Paul1278

**Name of the Vulnerable Software and Affected Versions** SuiteCRM versions 7.14.0 through 7.14.6 **Description** SuiteCRM is an open-source, enterprise-ready Customer Relationship Management (CRM) software application. A Cross Site Scripting (XSS) vulnerability exists in the email viewer. An external attacker could send a prepared message to the inbox of the SuiteCRM instance. By viewing emails as a logged-in user, the payload can be triggered, allowing an attacker to run arbitrary actions as that user – potentially extracting data or taking over the instance if the logged-in user is an administrator. **Recommendations** Update to SuiteCRM version 7.14.7.

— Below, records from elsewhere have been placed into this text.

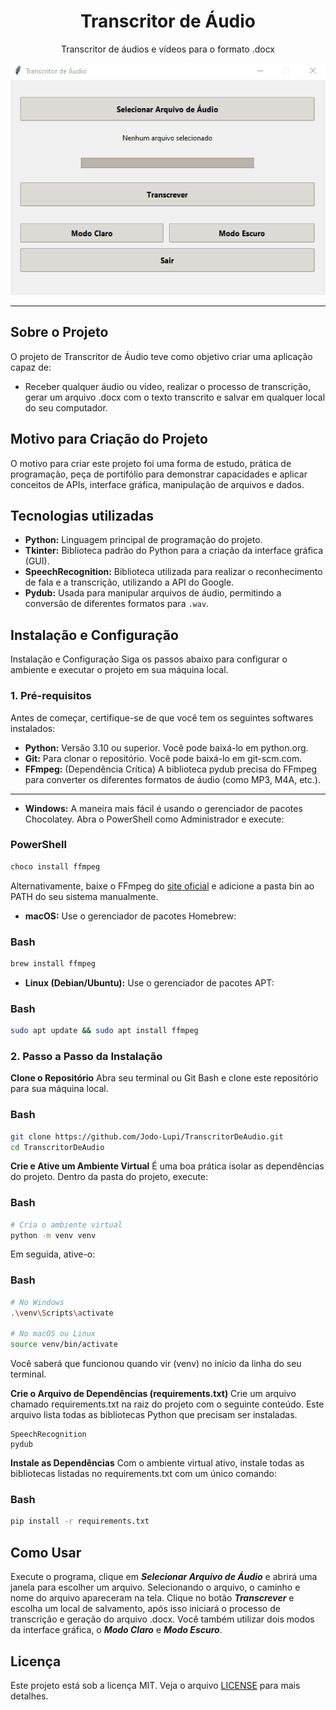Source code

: <div align="center">

<h1>Transcritor de Áudio</h1>

Transcritor de áudios e vídeos para o formato .docx

<img src="/Animação.gif" />

</div>

---

## Sobre o Projeto

O projeto de Transcritor de Áudio teve como objetivo criar uma aplicação capaz de: 
- Receber qualquer áudio ou vídeo, realizar o processo de transcrição, gerar um arquivo .docx com o texto transcrito e salvar em qualquer local do seu computador. 

## Motivo para Criação do Projeto

O motivo para criar este projeto foi uma forma de estudo, prática de programação, peça de portifólio para demonstrar capacidades e aplicar conceitos de APIs, interface gráfica, manipulação de arquivos e dados.

## Tecnologias utilizadas

- **Python:** Linguagem principal de programação do projeto.
- **Tkinter:** Biblioteca padrão do Python para a criação da interface gráfica (GUI).
- **SpeechRecognition:** Biblioteca utilizada para realizar o reconhecimento de fala e a transcrição, utilizando a API do Google.
- **Pydub:** Usada para manipular arquivos de áudio, permitindo a conversão de diferentes formatos para `.wav`.

## Instalação e Configuração

Instalação e Configuração
Siga os passos abaixo para configurar o ambiente e executar o projeto em sua máquina local.

### 1. Pré-requisitos
Antes de começar, certifique-se de que você tem os seguintes softwares instalados:

- **Python:** Versão 3.10 ou superior. Você pode baixá-lo em python.org.
- **Git:** Para clonar o repositório. Você pode baixá-lo em git-scm.com.
- **FFmpeg:** (Dependência Crítica) A biblioteca pydub precisa do FFmpeg para converter os diferentes formatos de áudio (como MP3, M4A, etc.).

---

- **Windows:**
    A maneira mais fácil é usando o gerenciador de pacotes Chocolatey. Abra o PowerShell como Administrador e execute:
### PowerShell
```powershell
choco install ffmpeg
```
Alternativamente, baixe o FFmpeg do [site oficial](https://ffmpeg.org/download.html) e adicione a pasta bin ao PATH do seu sistema manualmente.

- **macOS:**
    Use o gerenciador de pacotes Homebrew:
### Bash
```bash
brew install ffmpeg
```

- **Linux (Debian/Ubuntu):**
    Use o gerenciador de pacotes APT:

### Bash
```bash
sudo apt update && sudo apt install ffmpeg
```


### 2. Passo a Passo da Instalação

**Clone o Repositório**
Abra seu terminal ou Git Bash e clone este repositório para sua máquina local.

### Bash
```bash
git clone https://github.com/Jodo-Lupi/TranscritorDeAudio.git
cd TranscritorDeAudio
```

**Crie e Ative um Ambiente Virtual**
É uma boa prática isolar as dependências do projeto. Dentro da pasta do projeto, execute:

### Bash
```bash
# Cria o ambiente virtual
python -m venv venv
```
Em seguida, ative-o:

### Bash
```bash
# No Windows
.\venv\Scripts\activate

# No macOS ou Linux
source venv/bin/activate
```
Você saberá que funcionou quando vir (venv) no início da linha do seu terminal.

**Crie o Arquivo de Dependências (requirements.txt)**
Crie um arquivo chamado requirements.txt na raiz do projeto com o seguinte conteúdo. Este arquivo lista todas as bibliotecas Python que precisam ser instaladas.

```
SpeechRecognition
pydub
```

**Instale as Dependências**
Com o ambiente virtual ativo, instale todas as bibliotecas listadas no requirements.txt com um único comando:

### Bash
```bash
pip install -r requirements.txt
```

## Como Usar

Execute o programa, clique em ***Selecionar Arquivo de Áudio*** e abrirá uma janela para escolher um arquivo. Selecionando o arquivo, o caminho e nome do arquivo apareceram na tela. Clique no botão ***Transcrever*** e escolha um local de salvamento, após isso iniciará o processo de transcrição e geração do arquivo .docx. 
Você também utilizar dois modos da interface gráfica, o ***Modo Claro*** e ***Modo Escuro***.

## Licença

Este projeto está sob a licença MIT. Veja o arquivo [LICENSE](/LICENSE) para mais detalhes.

**Name of the Vulnerable Software and Affected Versions** SuiteCRM version 7.14.6 **Description** SuiteCRM is an open-source Customer Relationship Management (CRM) software application. A vulnerability exists that allows unauthenticated downloads of any file from the upload-directory, provided the file is named using an ID (e.g., attachments). An unauthenticated attacker could download internal files by discovering a valid file-ID. Valid IDs could be brute-forced, although this may be time-consuming as the file-IDs are typically UUIDs. **Recommendations** Upgrade to SuiteCRM version 7.14.7 or later.